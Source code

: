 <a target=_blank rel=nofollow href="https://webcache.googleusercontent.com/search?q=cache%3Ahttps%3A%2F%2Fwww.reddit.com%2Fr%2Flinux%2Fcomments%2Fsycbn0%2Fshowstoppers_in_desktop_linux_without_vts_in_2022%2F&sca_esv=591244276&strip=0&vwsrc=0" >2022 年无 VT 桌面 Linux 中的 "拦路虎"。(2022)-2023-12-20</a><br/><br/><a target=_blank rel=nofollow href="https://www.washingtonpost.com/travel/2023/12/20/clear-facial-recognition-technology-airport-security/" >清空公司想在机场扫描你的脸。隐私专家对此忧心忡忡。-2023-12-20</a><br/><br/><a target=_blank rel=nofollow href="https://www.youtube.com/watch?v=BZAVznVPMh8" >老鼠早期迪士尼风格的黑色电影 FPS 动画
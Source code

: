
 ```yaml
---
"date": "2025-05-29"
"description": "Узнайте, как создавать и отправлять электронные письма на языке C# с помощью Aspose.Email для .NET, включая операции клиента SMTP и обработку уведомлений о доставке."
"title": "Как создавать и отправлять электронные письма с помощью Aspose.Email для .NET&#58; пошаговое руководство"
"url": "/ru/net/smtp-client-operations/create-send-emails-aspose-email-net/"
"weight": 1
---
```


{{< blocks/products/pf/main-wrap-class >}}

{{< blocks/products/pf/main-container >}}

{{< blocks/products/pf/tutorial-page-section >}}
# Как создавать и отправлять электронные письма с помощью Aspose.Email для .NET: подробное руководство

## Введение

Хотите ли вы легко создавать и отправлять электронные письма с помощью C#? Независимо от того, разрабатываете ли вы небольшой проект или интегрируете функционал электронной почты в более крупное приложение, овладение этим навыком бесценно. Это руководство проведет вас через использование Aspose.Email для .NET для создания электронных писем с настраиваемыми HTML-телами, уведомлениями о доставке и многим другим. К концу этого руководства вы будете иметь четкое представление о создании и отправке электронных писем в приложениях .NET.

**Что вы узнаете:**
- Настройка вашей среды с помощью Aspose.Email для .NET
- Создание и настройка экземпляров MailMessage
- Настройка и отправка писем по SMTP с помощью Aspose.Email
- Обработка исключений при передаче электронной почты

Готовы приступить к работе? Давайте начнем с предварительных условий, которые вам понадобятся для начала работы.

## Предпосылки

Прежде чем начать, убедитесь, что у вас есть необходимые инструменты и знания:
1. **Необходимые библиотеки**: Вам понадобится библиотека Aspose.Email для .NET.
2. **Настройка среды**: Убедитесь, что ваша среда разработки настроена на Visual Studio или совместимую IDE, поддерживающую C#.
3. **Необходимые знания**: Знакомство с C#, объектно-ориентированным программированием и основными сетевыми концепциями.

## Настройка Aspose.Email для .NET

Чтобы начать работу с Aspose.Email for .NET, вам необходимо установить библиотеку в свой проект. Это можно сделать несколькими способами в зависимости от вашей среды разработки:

--------------------------------

Please retype exactly, and only, the lines starting at the one that contains "## Введение" and ending with the last line of the material.

** REPLY **
## Введение

Хотите ли вы легко создавать и отправлять электронные письма с помощью C#? Независимо от того, разрабатываете ли вы небольшой проект или интегрируете функционал электронной почты в более крупное приложение, овладение этим навыком бесценно. Это руководство проведет вас через использование Aspose.Email для .NET для создания электронных писем с настраиваемыми HTML-телами, уведомлениями о доставке и многим другим. К концу этого руководства вы будете иметь четкое представление о создании и отправке электронных писем в приложениях .NET.

**Что вы узнаете:**
- Настройка вашей среды с помощью Aspose.Email для .NET
- Создание и настройка экземпляров MailMessage
- Настройка и отправка писем по SMTP с помощью Aspose.Email
- Обработка исключений при передаче электронной почты

Готовы приступить к работе? Давайте начнем с предварительных условий, которые вам понадобятся для начала работы.

## Предпосылки

Прежде чем начать, убедитесь, что у вас есть необходимые инструменты и знания:
1. **Необходимые библиотеки**: Вам понадобится библиотека Aspose.Email для .NET.
2. **Настройка среды**: Убедитесь, что ваша среда разработки настроена на Visual Studio или совместимую IDE, поддерживающую C#.
3. **Необходимые знания**: Знакомство с C#, объектно-ориентированным программированием и основными сетевыми концепциями.

## Настройка Aspose.Email для .NET

Чтобы начать работу с Aspose.Email for .NET, вам необходимо установить библиотеку в свой проект. Это можно сделать несколькими способами в зависимости от вашей среды разработки:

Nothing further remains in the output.